Work task. What is needed is an exact copy of all the entries below.

--- Records for the task Enclosed Below ---

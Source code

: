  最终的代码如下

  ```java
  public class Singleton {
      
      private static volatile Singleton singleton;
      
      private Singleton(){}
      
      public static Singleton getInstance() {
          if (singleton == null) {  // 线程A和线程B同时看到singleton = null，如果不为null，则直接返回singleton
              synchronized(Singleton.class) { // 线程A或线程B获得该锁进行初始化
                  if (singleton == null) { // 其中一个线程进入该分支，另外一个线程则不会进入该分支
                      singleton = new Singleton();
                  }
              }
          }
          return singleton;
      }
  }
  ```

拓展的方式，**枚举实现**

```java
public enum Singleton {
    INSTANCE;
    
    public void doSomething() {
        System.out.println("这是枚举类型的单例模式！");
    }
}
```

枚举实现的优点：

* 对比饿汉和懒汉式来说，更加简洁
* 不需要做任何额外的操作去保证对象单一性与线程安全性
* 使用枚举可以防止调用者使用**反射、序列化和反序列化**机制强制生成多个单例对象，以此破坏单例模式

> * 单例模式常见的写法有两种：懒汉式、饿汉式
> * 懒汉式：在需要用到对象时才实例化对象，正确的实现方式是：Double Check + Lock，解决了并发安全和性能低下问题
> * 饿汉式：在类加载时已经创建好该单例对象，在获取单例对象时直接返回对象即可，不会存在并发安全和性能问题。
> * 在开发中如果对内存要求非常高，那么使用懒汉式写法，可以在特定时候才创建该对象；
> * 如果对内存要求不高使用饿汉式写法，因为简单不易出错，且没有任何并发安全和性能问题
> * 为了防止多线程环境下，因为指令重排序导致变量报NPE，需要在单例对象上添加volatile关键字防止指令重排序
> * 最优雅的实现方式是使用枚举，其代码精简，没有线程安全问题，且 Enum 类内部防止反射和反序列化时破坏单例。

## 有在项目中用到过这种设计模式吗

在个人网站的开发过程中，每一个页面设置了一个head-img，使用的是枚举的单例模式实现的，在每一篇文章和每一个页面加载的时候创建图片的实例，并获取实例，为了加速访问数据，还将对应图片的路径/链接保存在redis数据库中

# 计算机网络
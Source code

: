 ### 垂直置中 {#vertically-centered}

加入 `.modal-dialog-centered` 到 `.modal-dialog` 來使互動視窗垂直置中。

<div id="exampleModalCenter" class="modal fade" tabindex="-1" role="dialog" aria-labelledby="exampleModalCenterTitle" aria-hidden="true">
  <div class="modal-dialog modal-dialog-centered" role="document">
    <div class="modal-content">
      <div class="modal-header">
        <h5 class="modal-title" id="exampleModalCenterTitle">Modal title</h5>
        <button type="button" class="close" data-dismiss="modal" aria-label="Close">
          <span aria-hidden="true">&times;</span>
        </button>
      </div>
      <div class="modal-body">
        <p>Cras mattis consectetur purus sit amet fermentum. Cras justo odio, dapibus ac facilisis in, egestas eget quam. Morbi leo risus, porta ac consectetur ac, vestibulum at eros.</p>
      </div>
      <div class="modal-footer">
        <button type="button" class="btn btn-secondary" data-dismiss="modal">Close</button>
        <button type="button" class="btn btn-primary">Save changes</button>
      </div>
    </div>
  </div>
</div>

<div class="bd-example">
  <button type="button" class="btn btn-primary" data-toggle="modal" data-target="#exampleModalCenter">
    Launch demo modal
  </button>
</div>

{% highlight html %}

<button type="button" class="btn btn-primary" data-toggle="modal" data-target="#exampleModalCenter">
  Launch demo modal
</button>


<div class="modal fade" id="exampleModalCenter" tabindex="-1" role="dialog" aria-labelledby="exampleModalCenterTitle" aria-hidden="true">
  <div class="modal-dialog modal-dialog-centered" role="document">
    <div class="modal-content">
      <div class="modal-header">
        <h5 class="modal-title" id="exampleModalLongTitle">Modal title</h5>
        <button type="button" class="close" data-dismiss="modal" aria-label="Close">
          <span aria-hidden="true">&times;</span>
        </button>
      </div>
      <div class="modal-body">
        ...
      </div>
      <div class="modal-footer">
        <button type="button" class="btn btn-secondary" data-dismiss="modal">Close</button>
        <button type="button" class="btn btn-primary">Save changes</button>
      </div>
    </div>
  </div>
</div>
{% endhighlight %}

--- End of Enclosed Records for the task ---

Response.
Source code

:  最终的代码如下

  ```java
  public class Singleton {
      
      private static volatile Singleton singleton;
      
      private Singleton(){}
      
      public static Singleton getInstance() {
          if (singleton == null) {  // 线程A和线程B同时看到singleton = null，如果不为null，则直接返回singleton
              synchronized(Singleton.class) { // 线程A或线程B获得该锁进行初始化
                  if (singleton == null) { // 其中一个线程进入该分支，另外一个线程则不会进入该分支
                      singleton = new Singleton();
                  }
              }
          }
          return singleton;
      }
  }
  ```

拓展的方式，**枚举实现**

```java
public enum Singleton {
    INSTANCE;
    
    public void doSomething() {
        System.out.println("这是枚举类型的单例模式！");
    }
}
```

枚举实现的优点：

* 对比饿汉和懒汉式来说，更加简洁
* 不需要做任何额外的操作去保证对象单一性与线程安全性
* 使用枚举可以防止调用者使用**反射、序列化和反序列化**机制强制生成多个单例对象，以此破坏单例模式

> * 单例模式常见的写法有两种：懒汉式、饿汉式
> * 懒汉式：在需要用到对象时才实例化对象，正确的实现方式是：Double Check + Lock，解决了并发安全和性能低下问题
> * 饿汉式：在类加载时已经创建好该单例对象，在获取单例对象时直接返回对象即可，不会存在并发安全和性能问题。
> * 在开发中如果对内存要求非常高，那么使用懒汉式写法，可以在特定时候才创建该对象；
> * 如果对内存要求不高使用饿汉式写法，因为简单不易出错，且没有任何并发安全和性能问题
> * 为了防止多线程环境下，因为指令重排序导致变量报NPE，需要在单例对象上添加volatile关键字防止指令重排序
> * 最优雅的实现方式是使用枚举，其代码精简，没有线程安全问题，且 Enum 类内部防止反射和反序列化时破坏单例。

## 有在项目中用到过这种设计模式吗

在个人网站的开发过程中，每一个页面设置了一个head-img，使用的是枚举的单例模式实现的，在每一篇文章和每一个页面加载的时候创建图片的实例，并获取实例，为了加速访问数据，还将对应图片的路径/链接保存在redis数据库中

# 计算机网络
Source code

: ### 垂直置中 {#vertically-centered}

加入 `.modal-dialog-centered` 到 `.modal-dialog` 來使互動視窗垂直置中。

<div id="exampleModalCenter" class="modal fade" tabindex="-1" role="dialog" aria-labelledby="exampleModalCenterTitle" aria-hidden="true">
  <div class="modal-dialog modal-dialog-centered" role="document">
    <div class="modal-content">
      <div class="modal-header">
        <h5 class="modal-title" id="exampleModalCenterTitle">Modal title</h5>
        <button type="button" class="close" data-dismiss="modal" aria-label="Close">
          <span aria-hidden="true">&times;</span>
        </button>
      </div>
      <div class="modal-body">
        <p>Cras mattis consectetur purus sit amet fermentum. Cras justo odio, dapibus ac facilisis in, egestas eget quam. Morbi leo risus, porta ac consectetur ac, vestibulum at eros.</p>
      </div>
      <div class="modal-footer">
        <button type="button" class="btn btn-secondary" data-dismiss="modal">Close</button>
        <button type="button" class="btn btn-primary">Save changes</button>
      </div>
    </div>
  </div>
</div>

<div class="bd-example">
  <button type="button" class="btn btn-primary" data-toggle="modal" data-target="#exampleModalCenter">
    Launch demo modal
  </button>
</div>

{% highlight html %}

<button type="button" class="btn btn-primary" data-toggle="modal" data-target="#exampleModalCenter">
  Launch demo modal
</button>


<div class="modal fade" id="exampleModalCenter" tabindex="-1" role="dialog" aria-labelledby="exampleModalCenterTitle" aria-hidden="true">
  <div class="modal-dialog modal-dialog-centered" role="document">
    <div class="modal-content">
      <div class="modal-header">
        <h5 class="modal-title" id="exampleModalLongTitle">Modal title</h5>
        <button type="button" class="close" data-dismiss="modal" aria-label="Close">
          <span aria-hidden="true">&times;</span>
        </button>
      </div>
      <div class="modal-body">
        ...
      </div>
      <div class="modal-footer">
        <button type="button" class="btn btn-secondary" data-dismiss="modal">Close</button>
        <button type="button" class="btn btn-primary">Save changes</button>
      </div>
    </div>
  </div>
</div>
{% endhighlight %}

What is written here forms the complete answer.